Objectives: The aim of this study was to biomechanically compare three different cementing techniques for patellar component fixation in total knee arthroplasty. Materials and methods: Synthetic patellar bone model (Selbones© Research Laboratory, Kayseri, Turkey) was implanted with an all-polyethylene universal dome patellar component (Trauson® universal dome, Stryker, Changzhou, China) using bone cement (Surgical Simplex® P, Stryker, Limerick, Ireland). The test specimens were divided into three groups according to the cementing technique. Group 1 was named as “partial cementing”, Group 2 as “full cementing” and Group 3 as “modification” technique. Modification technique was performed with a 50 cc injector.

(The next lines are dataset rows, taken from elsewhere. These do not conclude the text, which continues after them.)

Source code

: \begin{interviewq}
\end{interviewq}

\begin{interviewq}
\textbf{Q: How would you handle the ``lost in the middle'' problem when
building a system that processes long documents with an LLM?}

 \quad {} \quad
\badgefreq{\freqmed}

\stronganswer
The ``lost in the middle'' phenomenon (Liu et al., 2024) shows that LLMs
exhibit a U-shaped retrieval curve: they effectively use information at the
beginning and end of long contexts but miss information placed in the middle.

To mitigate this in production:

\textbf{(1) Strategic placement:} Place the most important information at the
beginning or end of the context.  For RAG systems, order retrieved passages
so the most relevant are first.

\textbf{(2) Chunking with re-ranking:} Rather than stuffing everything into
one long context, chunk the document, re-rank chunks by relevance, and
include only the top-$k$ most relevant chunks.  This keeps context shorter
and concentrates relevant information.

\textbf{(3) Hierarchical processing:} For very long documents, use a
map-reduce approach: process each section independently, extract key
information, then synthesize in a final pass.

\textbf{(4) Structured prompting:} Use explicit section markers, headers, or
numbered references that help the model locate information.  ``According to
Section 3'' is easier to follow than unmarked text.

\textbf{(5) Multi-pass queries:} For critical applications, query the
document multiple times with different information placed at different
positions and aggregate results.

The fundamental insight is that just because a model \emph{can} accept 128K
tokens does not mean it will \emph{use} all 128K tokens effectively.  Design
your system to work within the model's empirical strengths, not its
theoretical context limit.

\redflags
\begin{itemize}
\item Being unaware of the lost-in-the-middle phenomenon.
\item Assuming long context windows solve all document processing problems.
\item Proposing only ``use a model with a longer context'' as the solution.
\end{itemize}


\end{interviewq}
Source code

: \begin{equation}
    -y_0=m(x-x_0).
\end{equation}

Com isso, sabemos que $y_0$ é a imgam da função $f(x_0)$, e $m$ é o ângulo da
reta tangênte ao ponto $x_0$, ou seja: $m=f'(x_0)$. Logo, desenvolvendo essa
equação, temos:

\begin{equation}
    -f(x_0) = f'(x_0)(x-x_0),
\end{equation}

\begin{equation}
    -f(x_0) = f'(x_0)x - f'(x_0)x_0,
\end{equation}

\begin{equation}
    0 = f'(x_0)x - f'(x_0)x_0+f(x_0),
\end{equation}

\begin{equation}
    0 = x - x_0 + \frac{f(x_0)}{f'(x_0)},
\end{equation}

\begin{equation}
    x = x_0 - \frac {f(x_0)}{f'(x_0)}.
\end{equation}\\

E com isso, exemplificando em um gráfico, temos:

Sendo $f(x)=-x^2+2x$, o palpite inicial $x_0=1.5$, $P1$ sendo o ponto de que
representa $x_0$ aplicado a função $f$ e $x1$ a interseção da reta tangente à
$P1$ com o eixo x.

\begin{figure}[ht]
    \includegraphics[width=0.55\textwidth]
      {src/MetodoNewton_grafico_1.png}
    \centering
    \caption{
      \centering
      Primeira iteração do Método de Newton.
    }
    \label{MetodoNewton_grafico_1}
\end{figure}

After fixation of the materials, the strength of fixation was tested biomechanically by applying force with isolated scissors produced using a tensile compression testing machine (UVE, Bursa-Turkey). Curves and peak stress pressures were statistically analyzed to determine which cementing technique provided the best fixation strength. Results: The mean peak stress pressure of a total of 30 test specimens was 1305.86 (± 24.72) N (Newton) and these values were determined as 1013.00 (± 24.72), 1334.60 (± 37.17) and 1570.00 (± 26.56) N for group 1, group 2 and group 3, respectively (p < 0.001). A statistically significant difference was found in the multiple comparisons of all groups with each other and fixation of group 3 was found to be better than group 1 and 2 (p < 0.001). Conclusion: The modified cementing technique demonstrated superior biomechanical fixation strength compared to conventional methods in this in vitro study. This low-cost and easily applicable technique may help reduce patellar component-related complications and warrants further evaluation in clinical settings.